Iba la Iglesia avanzando con aquella unidad de plan, con aquella
constancia admirable que han reconocido en ella sus mismos enemigos,
y en el breve espacio que media entre la época indicada y el último
tercio del mismo siglo, se deja notar el adelanto, pues se encuentra en
las disposiciones canónicas mayor empresa, y, si podemos expresarnos
así, mayor osadía. En el concilio de Macón, celebrado en el año 581
ó 582, en su canon 16 llega á prohibir expresamente á los judíos el
tener esclavos cristianos: y á los existentes permite rescatarlos,
pagando 12 sueldos. La misma prohibición encontramos en el canon 14
del concilio de Toledo, celebrado en el año 589; por manera que, á
esta época, manifestaba la Iglesia sin rebozo cuál era su voluntad: no
quería absolutamente que un cristiano fuese esclavo de un judío.
Constante en su propósito, atajaba el mal por todos los medios
posibles, limitando, si era menester, la facultad de vender los
esclavos, en ocurriendo peligro de que pudieran caer en manos de los
judíos. Así vemos que en el canon 9 del concilio de Châlons, celebrado
en el año 650, se prohibe el vender esclavos cristianos fuera del reino
de Clodoveo, con la mira de que no caigan en poder de los judíos.
No todos comprendían el espíritu de la Iglesia en este punto, ni
secundaban debidamente sus miras; pero ella no se cansaba de repetirlas
y de inculcarlas. Á mediados del siglo VII se nota que en España no
faltaban seglares y aun clérigos cristianos que vendieran sus esclavos
á los judíos; pero acude desde luego á reprimir este abuso el concilio
10 de Toledo, tenido en el año 656, prohibiendo en su canon 7 que
los cristianos, y principalmente los clérigos, vendan sus esclavos á
judíos; «porque, añade bellamente el concilio, no se puede ignorar que
estos esclavos fueron redimidos con la sangre de Jesucristo, por cuyo
motivo antes se los debe comprar que venderlos.»

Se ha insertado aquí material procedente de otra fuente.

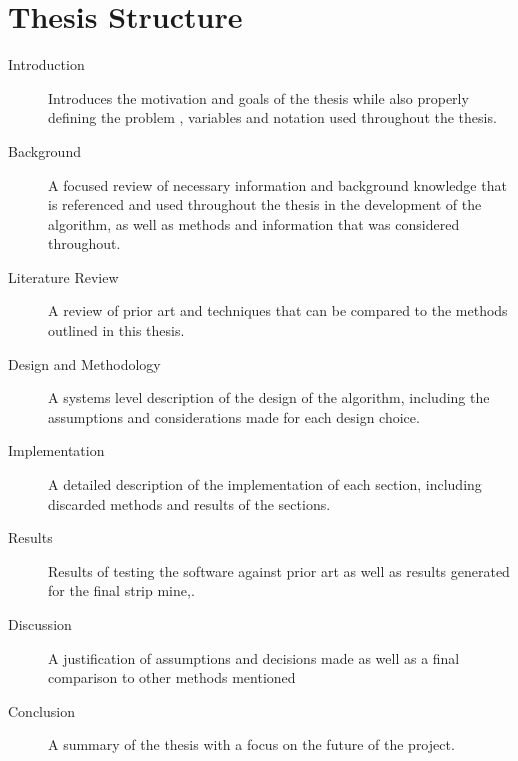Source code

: \section{Thesis Structure}
\begin{description}
    \item[Introduction] Introduces the motivation and goals of the thesis while also properly defining the problem , variables and notation used throughout the thesis.
    \item[Background] A focused review of necessary information and background knowledge that is referenced and used throughout the thesis in the development of the algorithm, as well as methods and information that was considered throughout. 
    \item[Literature Review] A review of prior art and techniques that can be compared to the methods outlined in this thesis.
    \item[Design and Methodology] A systems level description of the design of the algorithm, including the assumptions and considerations made for each design choice.
    \item[Implementation] A detailed description of the implementation of each section, including discarded methods and results of the sections.
    \item[Results] Results of testing the software against prior art as well as results generated for the final strip mine,.
    \item[Discussion] A justification of assumptions and decisions made as well as a final comparison to other methods mentioned 
    \item[Conclusion] A summary of the thesis with a focus on the future of the project. 
\end{description}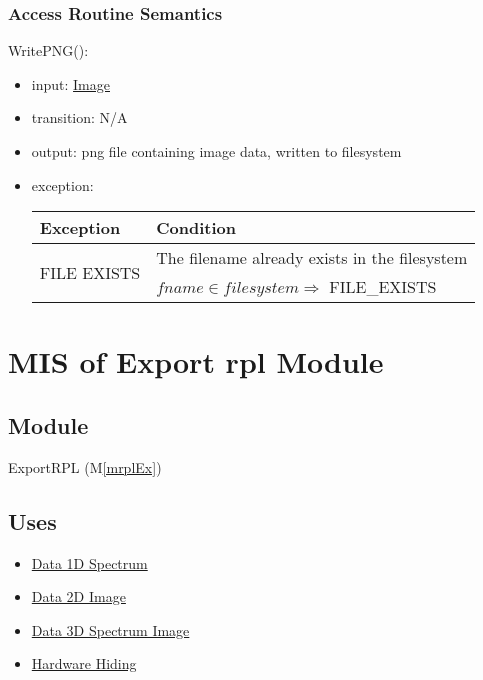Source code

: \documentclass[12pt, titlepage]{article}
\newcommand{\mref}[1]{M\ref{#1}}
\begin{document}
\subsubsection{Access Routine Semantics}

\noindent WritePNG():
\begin{itemize}
    \item input: \hyperref[Mod:Image]{Image}
    \item transition: N/A
    \item output: png file containing image data, written to filesystem
    \item exception:
    \begin{center}
        \begin{tabular}{p{3cm} p{12cm}}
            \toprule[0.15em]
            \textbf{Exception} & \textbf{Condition}\\
            \midrule[0.1em]
            \multirow{2}{0.25\textwidth}{FILE EXISTS} & The filename already
            exists in the filesystem\\ 
            & $fname \in filesystem \Rightarrow$ FILE\_EXISTS\\ 
            \bottomrule[0.15em]
        \end{tabular}
    \end{center}
\end{itemize}

\newpage
\section{MIS of Export rpl Module} \label{Mod:ExportRPL}

\subsection{Module}

ExportRPL (\mref{mrplEx})

\subsection{Uses}
\begin{itemize}
    \item \hyperref[Mod:Spectrum]{Data 1D Spectrum}
    \item \hyperref[Mod:Image]{Data 2D Image}
    \item \hyperref[Mod:SI]{Data 3D Spectrum Image}
    \item \hyperref[Mod:HH]{Hardware Hiding}
\end{itemize}
\end{document}

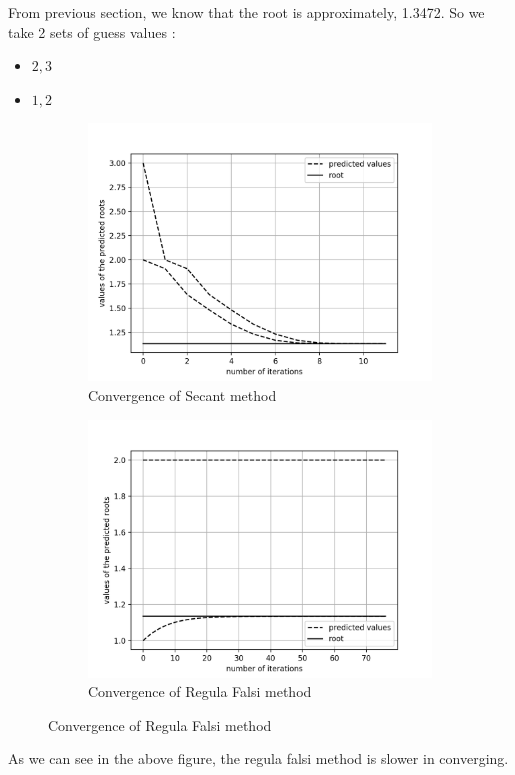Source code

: \documentclass[12,a4paper]{article}
\begin{document}
    From previous section, we know that the root is approximately, 1.3472. So we take 2 sets of guess values :
    \begin{itemize}
        \item $2, 3$
        \item $1, 2$
    \end{itemize}
    \begin{figure}[h!]
        \centering
        \begin{subfigure}[t]{0.49\textwidth}
            \includegraphics[width=\textwidth]{plots/secant1.png}
            \caption{Convergence of Secant method}
            \label{fig:secant1}
        \end{subfigure}
        \begin{subfigure}[t]{0.49\textwidth}
            \includegraphics[width=\textwidth]{plots/secant2.png}
            \caption{Convergence of Regula Falsi method}
            \label{fig:secant2}
        \end{subfigure}
    \end{figure}
    As we can see in the above figure, the regula falsi method is slower in converging.
    \newpage
\end{document}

Esa inefable dignación de un Dios hecho hombre, vertiendo la sangre
por la redención de todos los hombres, era el más poderoso motivo que
inducía á la Iglesia á interesarse con tanto celo en la manumisión
de los esclavos; y, en efecto, no se necesitaba más para concebir
aversión á desigualdad tan afrentosa, que pensar cómo aquellos mismos
hombres, abatidos hasta el nivel de los brutos, habían sido objeto
de las miradas bondadosas del Altísimo, lo mismo que sus dueños, lo
mismo que los monarcas más poderosos de la tierra. «Ya que nuestro
Redentor, decía el Papa San Gregorio, y Criador de todas las cosas,
se dignó propicio tomar carne humana, para que, roto con la gracia de
su divinidad el vínculo de la servidumbre que nos tenía en cautiverio,
nos restituyese á la libertad primitiva, es obra saludable el restituir
por la manumisión su nativa libertad á los hombres, pues que en
su principio á todos los crió libres la naturaleza, y sólo fueron
sometidos al yugo de la servidumbre por el derecho de gentes.» (Lib. 5,
ep. 12.)
Siempre juzgó la Iglesia muy necesario el limitar todo lo posible la
enajenación de sus bienes; y puede asegurarse que, en general, fué
regla de su conducta, en esta materia, confiar poco en la discreción
de ninguno de los ministros, tomados en particular. Obrando de esta
manera, se proponía evitar las dilapidaciones, que de otra suerte
hubieran sido frecuentes, estando esos bienes desparramados por todas
partes, y encontrándose á cargo de ministros escogidos de todas
las clases del pueblo, y expuestos á la diversidad de influencias
que consigo llevan las relaciones de parentesco, de amistad, y mil
y mil otras circunstancias, efecto de la variedad de índole, de
conocimientos, de prudencia, y aun de tiempos, climas y lugares: por
esto se mostró recelosa la Iglesia en punto á conceder la facultad
de enajenar; y, si venía el caso, sabía desplegar saludable rigor
contra los ministros que olvidasen sus deberes, dilapidando los bienes
que tenían encomendados. Á pesar de todo esto, ya hemos visto que
no reparaba en semejantes consideraciones cuando se trataba de la
redención de cautivos: y se puede también manifestar que, en lo tocante
á la propiedad que consistía en esclavos, miraba la cosa con otros
ojos, y trocaba su rigor en indulgencia.